Presented by VMware
There is a good reason that experts cite the hybrid cloud as the preferred strategy for enterprise cloud adoption: Most organizations can benefit from the security and control of a dedicated private cloud combined with the scalability and reliability of the public cloud. But one common pitfall that many organizations fail to consider when adopting a cloud strategy is a lack of consistency in their infrastructure and IT operations.
For a hybrid cloud strategy to be most effective, it must offer a combination of private and public clouds that share consistent infrastructure — that is, a platform that enables IT teams to deploy applications seamlessly across public and private clouds — and provide consistent operations between all centers of compute and data. This gives organizations the flexibility to place workloads in environments that best serve the demands of both business and users. Such a strategy also enables more-effective cost management.
As business requirements evolve or financial situations change, IT teams can easily move applications to another, more appropriate cloud environment and reallocate resources between the core, the cloud, and the edge without the need to replatform applications. Globally, 83 percent of organizations are looking for a consistency in their cloud infrastructure and for solutions, such as VMware Cloud Foundation, that enable applications to be deployed with the same operational models and executions on either public or private clouds. That kind of freedom and flexibility has tangible benefits, both operational and economic, and unleashes the full potential of the hybrid cloud model.

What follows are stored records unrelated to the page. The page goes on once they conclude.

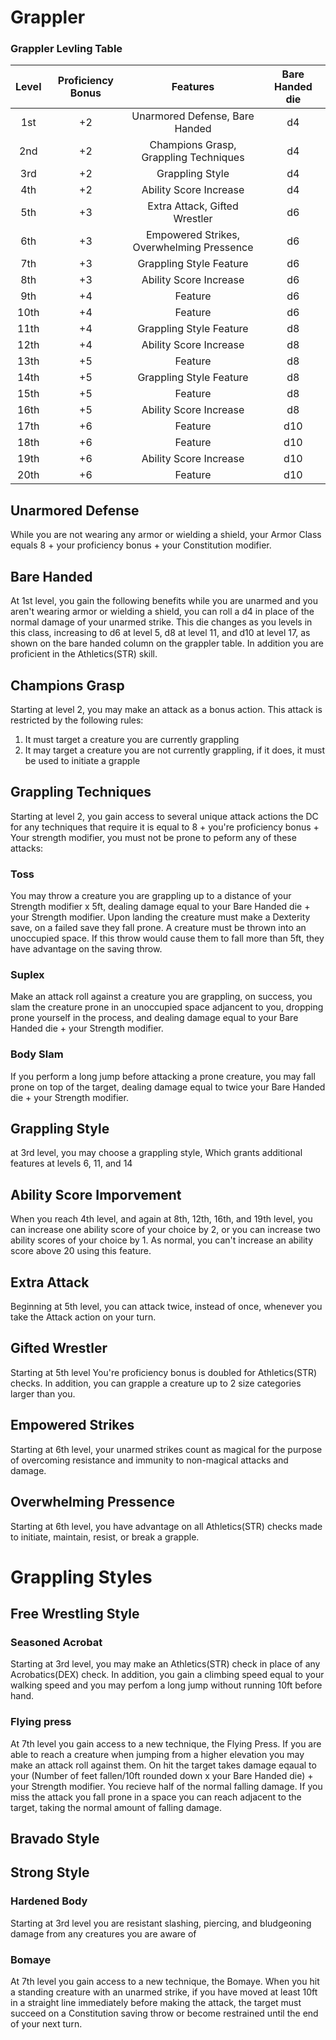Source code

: # Grappler

### Grappler Levling Table

Level | Proficiency Bonus | Features | Bare Handed die
:---: | :---: | :---: | :---:
1st | +2 | Unarmored Defense, Bare Handed | d4
2nd | +2 | Champions Grasp, Grappling Techniques | d4
3rd | +2 | Grappling Style | d4
4th | +2 | Ability Score Increase | d4
5th | +3 | Extra Attack, Gifted Wrestler | d6
6th | +3 | Empowered Strikes, Overwhelming Pressence | d6
7th | +3 | Grappling Style Feature | d6
8th | +3 | Ability Score Increase | d6
9th | +4 | Feature | d6
10th | +4 | Feature | d6
11th | +4 | Grappling Style Feature | d8
12th | +4 | Ability Score Increase | d8
13th | +5 | Feature | d8
14th | +5 | Grappling Style Feature | d8
15th | +5 | Feature | d8
16th | +5 | Ability Score Increase | d8
17th | +6 | Feature | d10
18th | +6 | Feature | d10
19th | +6 | Ability Score Increase | d10
20th | +6 | Feature | d10

## Unarmored Defense

While you are not wearing any armor or wielding a shield, your Armor Class equals 8 + your proficiency bonus + your Constitution modifier.

## Bare Handed

At 1st level, you gain the following benefits while you are unarmed
and you aren't wearing armor or wielding a shield, you can roll a d4 in place of the normal damage
of your unarmed strike.	This die changes as you levels in this class, increasing to d6 at level 5,
d8 at level 11,	and d10 at level 17, as shown on the bare handed column on the grappler table. In addition
you are proficient in the Athletics(STR) skill.


## Champions Grasp

Starting at level 2, you may make an attack as a bonus action. This attack is restricted
by the following rules:

1. It must target a creature you are currently grappling
2. It may target a creature you are not currently grappling, if it does, it must be used to initiate a grapple



## Grappling Techniques

Starting at level 2, you gain access to several unique attack actions the DC for any techniques that require it
is equal to 8 + you're proficiency bonus + Your strength modifier, you must not be prone to peform any of these attacks:

### Toss

You may throw a creature you are grappling up to a distance of your Strength modifier x 5ft, dealing damage equal
to your Bare Handed die + your Strength modifier. Upon landing the creature must make a Dexterity save, on a failed
save they fall prone. A creature must be thrown into an unoccupied space. If this throw would cause them to fall more than 5ft, they have advantage on the saving throw.

### Suplex

Make an attack roll against a creature you are grappling, on success, you slam the creature prone in an unoccupied space adjancent to you, dropping prone yourself in the process, and dealing damage equal to your Bare Handed die + your Strength modifier.

### Body Slam

If you perform a long jump before attacking a prone creature, you may fall prone on top of the target, dealing
damage equal to twice your Bare Handed die + your Strength modifier.

## Grappling Style

at 3rd level, you may choose a grappling style, Which grants additional features at levels 6, 11, and 14

## Ability Score Imporvement

When you reach 4th level, and again at 8th, 12th, 16th, and 19th level, you can increase one ability 
score of your choice by 2, or you can increase two ability scores of your choice by 1. As normal, 
you can't increase an ability score above 20 using this feature.

## Extra Attack

Beginning at 5th level, you can attack twice, instead of once, whenever you take the Attack action on your turn.

## Gifted Wrestler

Starting at 5th level You're proficiency bonus is doubled for Athletics(STR) checks. In addition, you can grapple a creature up to 2 size categories larger than you.

## Empowered Strikes

Starting at 6th level, your unarmed strikes count as magical for the purpose of overcoming resistance and immunity to non-magical attacks and damage.

## Overwhelming Pressence

Starting at 6th level, you have advantage on all Athletics(STR) checks made to initiate,
maintain, resist, or break a grapple.

# Grappling Styles

## Free Wrestling Style

### Seasoned Acrobat
Starting at 3rd level, you may make an Athletics(STR) check in place of any Acrobatics(DEX) check. In addition, you gain a climbing speed equal to your walking speed and you may perfom a long jump without running 10ft before hand.

### Flying press
At 7th level you gain access to a new technique, the Flying Press. If you are able to reach a creature when jumping from a higher elevation you may make an attack roll against them. On hit the target takes damage eqaual to your (Number of feet fallen/10ft rounded down x your Bare Handed die) + your Strength modifier. You recieve half of the normal falling damage. If you miss the attack you fall prone in a space you can reach adjacent to the target, taking the normal amount of falling damage.


### 

## Bravado Style


## Strong Style

### Hardened Body
Starting at 3rd level you are resistant slashing, piercing, and bludgeoning damage from any creatures you are aware of

### Bomaye

At 7th level you gain access to a new technique, the Bomaye. When you hit a standing creature with an unarmed strike, if you have moved at least 10ft in a straight line immediately before making the attack, the target must succeed on a Constitution saving throw or become restrained until the end of your next turn.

Consistent infrastructure, consistent operations
One of the key benefits of a consistent infrastructure is the ability to utilize the best of what public and private clouds have to offer without introducing additional risk or complexity. Organizations can tap into private clouds built for their specific needs while maintaining control over their platform’s architecture and operations, whether mandated by regulation or dictated by application and user requirements. Likewise, organizations can consume compatible public cloud resources for workloads with unique requirements, ephemeral life spans, or geographic and data locality considerations.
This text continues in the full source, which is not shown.